Jerome was becoming agitated and anxious. He grabbed the bag with the repair manual, moving away from the street.
“This has to go back to the guy you took it from,” I said.
“I’m taking it with me, sweetheart,” he said, looking me in the eye. I looked back at him with greater determination.
“No, we need to do the right thing,” I said. “Don’t you want to do the right thing?” I asked?
“No, sweetheart,” he said, words still slurred. “I got to do what I got to do and whatever happens, happens,” he said. “Give me a hug,” he asked, and ex-convict held me tight for several seconds as three police cars pulled up. Jerome moved away from me as five or six officers walked toward us. The young man just stood there, accepting his fate. The police questioned him and he answered respectfully, but in a flat tone. They put the cuffs on him and I began to move toward the young man. I wanted to say…something.
“We’ll be with you in a few minutes,” a male officer said in a firm voice that also told me to stay back.
Jerome looked at me, and for a second I saw that he felt I had betrayed him. Then his eyes went soft again, he turned his head away from me, swaying slightly until two police officers escorted him to one of the cars.
My daughter walked up, visibly upset, tears in her eyes. We both felt helpless and sad even though we both knew we had each done what we could for this young man, what seemed like the right thing to do–what nobody else was willing to do. Still, it felt like it made no difference.
I went back home to my Mother’s Day flowers and my by-then cold lobster dinner. Though it had been a long time since I ate my favorite seafood, I was unable to fully enjoy eating it, as I could not stop thinking about Jerome, the polite young man, who had lost his mamma at 13 and still felt the pain of her loss so greatly that he tried to quell it with Thunderbird. A young man who had gone to prison and was released with no place to go and nobody to go to, in an economy where jobs are scarce, into a world where it seemed nobody cared.

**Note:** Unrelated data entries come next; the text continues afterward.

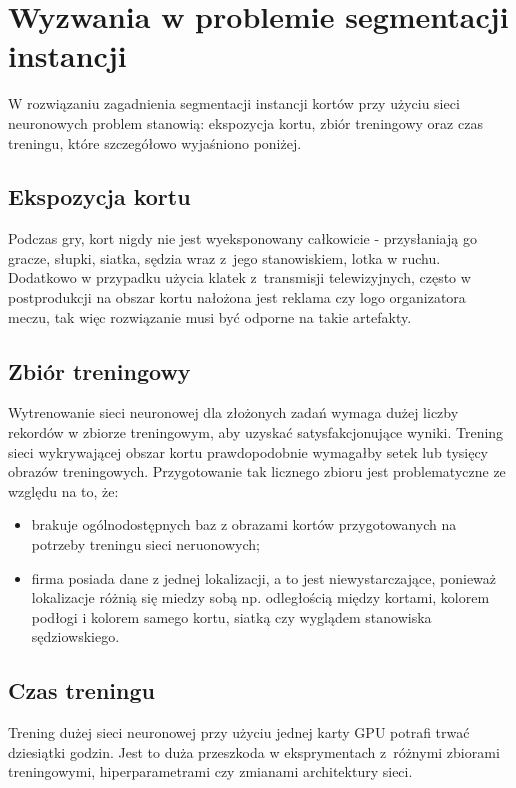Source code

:\section{Wyzwania w problemie segmentacji instancji}
\label{sec:wyzwania}

W rozwiązaniu zagadnienia segmentacji instancji kortów przy użyciu sieci neuronowych problem stanowią: ekspozycja kortu, zbiór treningowy oraz czas treningu, które szczegółowo wyjaśniono poniżej.

\subsection*{Ekspozycja kortu}

Podczas gry, kort nigdy nie jest wyeksponowany całkowicie - przysłaniają go gracze, słupki, siatka, sędzia wraz z~jego stanowiskiem, lotka w ruchu.
Dodatkowo w przypadku użycia klatek z~transmisji telewizyjnych, często w postprodukcji na obszar kortu nałożona jest reklama czy logo organizatora meczu,  tak więc rozwiązanie musi być odporne na takie artefakty.

\subsection*{Zbiór treningowy}

Wytrenowanie sieci neuronowej dla złożonych zadań wymaga dużej liczby rekordów w zbiorze treningowym, aby uzyskać satysfakcjonujące wyniki.
Trening sieci wykrywającej obszar kortu prawdopodobnie wymagałby setek lub tysięcy obrazów treningowych.
Przygotowanie tak licznego zbioru jest problematyczne ze względu na to, że:

\begin{itemize}
	\item brakuje ogólnodostępnych baz z obrazami kortów przygotowanych na potrzeby treningu sieci neruonowych;
	\item firma posiada dane z jednej lokalizacji, a to jest niewystarczające, ponieważ lokalizacje różnią się miedzy sobą np. odległością między kortami, kolorem podłogi i kolorem samego kortu, siatką czy wyglądem stanowiska sędziowskiego.
\end{itemize}

\subsection*{Czas treningu}

Trening dużej sieci neuronowej przy użyciu jednej karty GPU potrafi trwać dziesiątki godzin.
Jest to duża przeszkoda w eksprymentach z~różnymi zbiorami treningowymi, hiperparametrami czy zmianami architektury sieci.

My friend Sonya later told me that, “it may be a turning point in his life because someone cared enough to become involved.” She went on, “Sometimes we can’t save someone from themselves, but if our intervention gets them thru another day, the next may be the one that holds the change for them. We may never know for sure what happens, but we can take comfort in the fact that we reached out in compassion, empathy and love for a fellow human being, and that matters.”
As I expressed my feelings about this experience, Sonya suggested that I could “be comforted that you reached out…and set an example not only for Jerome, but for all who were witness to the situation.” I hope so. Mostly, I hope that Jerome at least had felt, for a while, a sense of being cared about, as any human being deserves. As drunk and disoriented as Jerome was, he probably won’t remember me, but I will not forget him.
PS- About a week later I encountered the gentleman who owns the house where the group of young people were hanging out. We chatted about the Mother’s Day events, and he told me that his grandkids were ready to beat up Jerome, even though he had told them to leave the young man alone. He is sure the young man would have been attacked, had I not been there with him.